▶ Problem to work on
Would you repeat exactly the part of the listing below that runs from the line containing "This constructor will only" down to the line containing "### GetIsPasswordSetOk", inclusive, and nothing else?

═══ Dataset records ═══

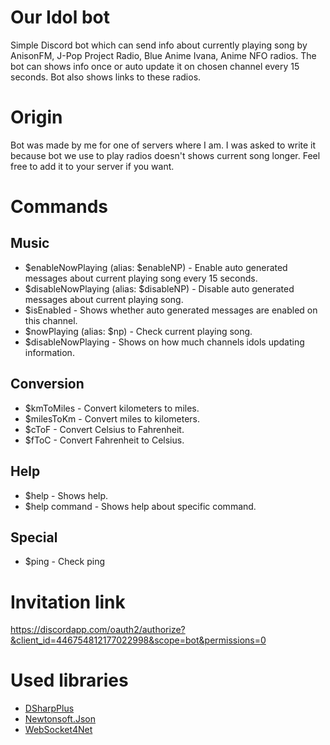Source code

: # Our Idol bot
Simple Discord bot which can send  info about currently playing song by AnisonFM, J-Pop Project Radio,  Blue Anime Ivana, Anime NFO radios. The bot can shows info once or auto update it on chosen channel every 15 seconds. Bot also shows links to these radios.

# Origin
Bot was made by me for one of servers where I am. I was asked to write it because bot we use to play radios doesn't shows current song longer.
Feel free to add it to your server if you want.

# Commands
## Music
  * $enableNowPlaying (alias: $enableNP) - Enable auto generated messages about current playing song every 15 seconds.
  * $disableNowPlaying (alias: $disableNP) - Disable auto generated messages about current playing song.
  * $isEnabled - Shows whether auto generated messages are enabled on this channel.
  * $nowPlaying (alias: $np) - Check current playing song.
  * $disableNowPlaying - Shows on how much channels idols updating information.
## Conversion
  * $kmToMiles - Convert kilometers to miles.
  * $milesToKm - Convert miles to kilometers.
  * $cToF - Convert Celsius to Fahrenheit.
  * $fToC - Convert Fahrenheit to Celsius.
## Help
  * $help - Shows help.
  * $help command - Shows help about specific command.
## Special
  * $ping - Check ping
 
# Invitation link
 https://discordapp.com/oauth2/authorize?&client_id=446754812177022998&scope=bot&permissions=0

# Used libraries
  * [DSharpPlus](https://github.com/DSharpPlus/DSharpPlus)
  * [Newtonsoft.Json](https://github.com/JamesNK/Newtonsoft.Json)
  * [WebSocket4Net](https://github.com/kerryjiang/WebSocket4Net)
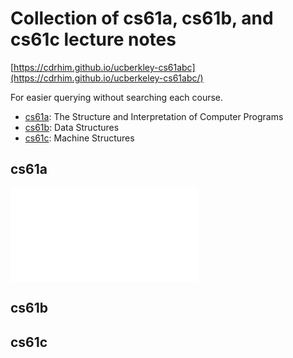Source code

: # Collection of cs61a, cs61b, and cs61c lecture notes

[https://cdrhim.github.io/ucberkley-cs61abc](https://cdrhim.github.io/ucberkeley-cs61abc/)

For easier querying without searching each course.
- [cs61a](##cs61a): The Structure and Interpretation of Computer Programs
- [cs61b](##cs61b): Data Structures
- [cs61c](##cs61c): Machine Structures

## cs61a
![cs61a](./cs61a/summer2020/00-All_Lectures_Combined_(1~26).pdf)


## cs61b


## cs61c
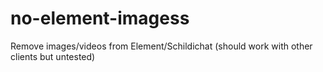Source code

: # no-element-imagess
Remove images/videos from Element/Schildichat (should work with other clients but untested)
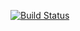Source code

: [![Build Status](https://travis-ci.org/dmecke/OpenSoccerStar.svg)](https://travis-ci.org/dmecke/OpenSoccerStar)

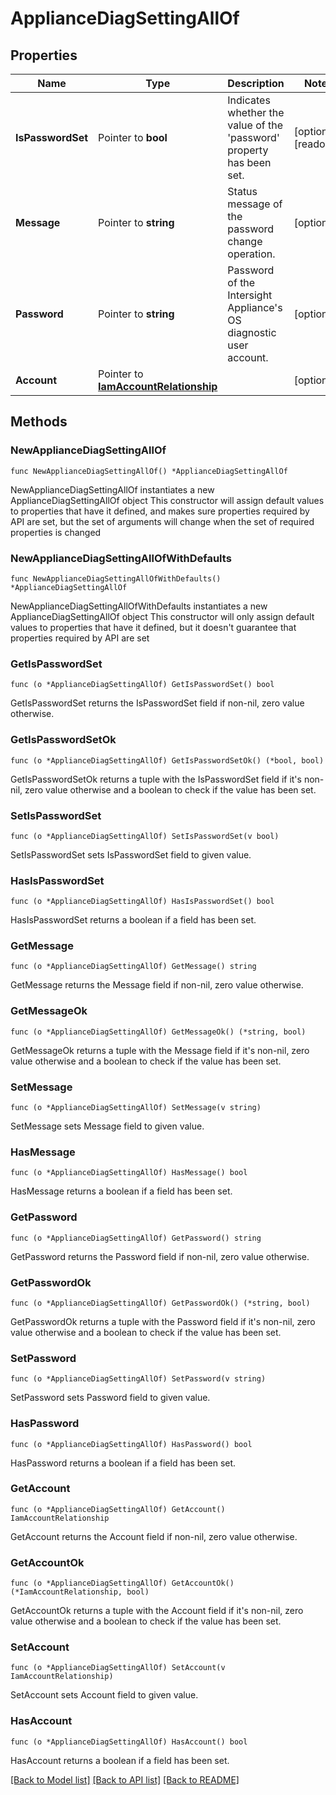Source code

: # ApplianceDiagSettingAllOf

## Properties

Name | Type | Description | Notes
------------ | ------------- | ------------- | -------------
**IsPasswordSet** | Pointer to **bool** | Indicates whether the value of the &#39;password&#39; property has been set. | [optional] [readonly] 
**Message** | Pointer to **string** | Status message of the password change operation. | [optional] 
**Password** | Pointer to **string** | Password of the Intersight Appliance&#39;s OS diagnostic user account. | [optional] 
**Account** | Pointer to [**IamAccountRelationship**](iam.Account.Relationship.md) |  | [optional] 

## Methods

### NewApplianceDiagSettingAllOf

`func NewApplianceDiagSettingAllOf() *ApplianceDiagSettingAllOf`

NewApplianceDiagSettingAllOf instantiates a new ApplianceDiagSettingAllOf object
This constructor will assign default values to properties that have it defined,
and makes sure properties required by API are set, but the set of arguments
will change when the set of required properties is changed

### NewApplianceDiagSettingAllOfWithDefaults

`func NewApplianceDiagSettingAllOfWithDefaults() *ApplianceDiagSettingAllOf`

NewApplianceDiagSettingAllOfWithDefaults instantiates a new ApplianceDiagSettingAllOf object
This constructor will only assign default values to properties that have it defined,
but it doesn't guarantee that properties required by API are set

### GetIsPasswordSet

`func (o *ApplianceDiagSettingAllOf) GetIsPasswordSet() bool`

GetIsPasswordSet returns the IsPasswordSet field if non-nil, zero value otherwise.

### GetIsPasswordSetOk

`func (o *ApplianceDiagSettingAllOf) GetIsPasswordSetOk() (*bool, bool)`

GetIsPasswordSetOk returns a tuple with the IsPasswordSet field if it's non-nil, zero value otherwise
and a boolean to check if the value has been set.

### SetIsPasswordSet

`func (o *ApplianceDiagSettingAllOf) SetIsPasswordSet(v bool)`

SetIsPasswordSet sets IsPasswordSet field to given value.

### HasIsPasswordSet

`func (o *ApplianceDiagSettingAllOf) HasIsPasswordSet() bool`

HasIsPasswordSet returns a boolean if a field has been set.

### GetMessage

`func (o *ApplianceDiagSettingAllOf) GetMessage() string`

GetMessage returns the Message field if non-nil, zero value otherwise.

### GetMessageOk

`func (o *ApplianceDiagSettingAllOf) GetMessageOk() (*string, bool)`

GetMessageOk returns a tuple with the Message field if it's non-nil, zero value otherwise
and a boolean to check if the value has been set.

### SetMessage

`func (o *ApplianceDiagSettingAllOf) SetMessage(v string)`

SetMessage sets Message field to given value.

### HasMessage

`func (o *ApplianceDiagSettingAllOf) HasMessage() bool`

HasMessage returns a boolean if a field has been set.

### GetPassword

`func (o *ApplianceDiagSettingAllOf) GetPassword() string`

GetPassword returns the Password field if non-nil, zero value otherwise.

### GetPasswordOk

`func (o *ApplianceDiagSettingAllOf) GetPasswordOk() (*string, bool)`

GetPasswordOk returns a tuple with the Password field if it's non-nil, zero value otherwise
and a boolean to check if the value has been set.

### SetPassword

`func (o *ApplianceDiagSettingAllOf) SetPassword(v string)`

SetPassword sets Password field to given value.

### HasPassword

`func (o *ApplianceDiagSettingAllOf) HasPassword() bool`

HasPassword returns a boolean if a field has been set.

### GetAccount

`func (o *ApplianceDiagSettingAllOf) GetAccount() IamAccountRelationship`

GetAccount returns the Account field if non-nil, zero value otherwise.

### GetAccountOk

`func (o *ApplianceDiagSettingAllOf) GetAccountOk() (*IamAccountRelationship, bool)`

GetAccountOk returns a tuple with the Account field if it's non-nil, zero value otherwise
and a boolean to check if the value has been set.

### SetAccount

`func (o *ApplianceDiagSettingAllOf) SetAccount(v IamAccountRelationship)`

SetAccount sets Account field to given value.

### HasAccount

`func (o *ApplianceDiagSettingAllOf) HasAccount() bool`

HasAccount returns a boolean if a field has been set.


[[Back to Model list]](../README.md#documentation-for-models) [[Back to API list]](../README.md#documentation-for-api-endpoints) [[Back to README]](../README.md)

═══

▶ Task response
This constructor will only assign default values to properties that have it defined,
but it doesn't guarantee that properties required by API are set

### GetIsPasswordSet

`func (o *ApplianceDiagSettingAllOf) GetIsPasswordSet() bool`

GetIsPasswordSet returns the IsPasswordSet field if non-nil, zero value otherwise.

### GetIsPasswordSetOk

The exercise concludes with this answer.